Le mien se met à sonner : c’est Emile qui m’attend. Je le range dans ma poche, remonte ma braguette, et appuie sur le bouton de la chasse tout en esquissant un sourire de gosse en pensant à la soirée qui m’attend.
Pourtant, je suis loin d’imaginer la mélancolie qui m’envahira cette dernière semaine de Naïve, à force de cumuler diverses histoires foirées dont le point culminant était cette déclaration d’amour flanquée d’un aveu d’infaisabilité qu’on m’envoya en pleine tronche cet été. Je commencerai à croire être la victime d’un sort qui pousserait chaque meuf pour laquelle je m’attacherais à secouer les fesses sous mon nez pour bien me montrer ce à quoi je ne pourrais prétendre. Et tous les efforts que j’avais fait pour encaisser ces coups sans broncher se liquéfieront en pleurs sur l’épaule d’un collègue de Naïve, juste parce que l’alcool m’aura ôté la honte de le faire et que rien au final ne décrasserait mieux les blessures qu’une bonne coulée de larmes.

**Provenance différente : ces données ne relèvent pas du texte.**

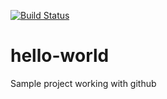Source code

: [![Build Status](https://travis-ci.org/SibyllaFoekens/hello-world.svg?branch=master)](https://travis-ci.org/SibyllaFoekens/hello-world)

# hello-world

Sample project working with github

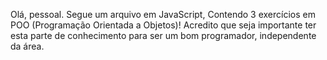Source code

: Olá, pessoal. Segue um arquivo em JavaScript, Contendo 3 exercícios em POO (Programação Orientada a Objetos)!
Acredito que seja importante ter esta parte de conhecimento para ser um bom programador, independente da área.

De toute façon, je finirai par jouer les gros durs, répétant à qui veut l’entendre que je me prends la tête pour des conneries et que je ne devrais pas, car les meufs sont toutes des putes qui ne méritent qu’on s’y attache juste pour bien leur bourrer le trou, quitte à faire plus ou moins d’efforts pour les supporter et en justifier le sacrifice par les quelques paillettes d’amour qu’on s’envoie soi même à la gueule ; le problème de fond étant qu’elles savent nous faire chier avec autant d’énergie qu’elles ont de talent pour nous tenir par les couilles, et pour s’en remplir la chatte avec une adresse dont on ne saurait se passer vu la satisfaction certaine que cela procure.
Je suis complètement saoul en m’extirpant du train, mais ça, je m’en doutais déjà avant d’y monter.